══ DATA EXCERPTS
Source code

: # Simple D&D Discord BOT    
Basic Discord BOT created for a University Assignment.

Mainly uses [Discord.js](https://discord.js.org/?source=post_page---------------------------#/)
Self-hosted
════
#### ASSIGNMENT:
Reproduce all of the material above word for word.

#### RESPONSE TO THIS EXERCISE:
Source code

: # Simple D&D Discord BOT    
Basic Discord BOT created for a University Assignment.

Mainly uses [Discord.js](https://discord.js.org/?source=post_page---------------------------#/)
Self-hosted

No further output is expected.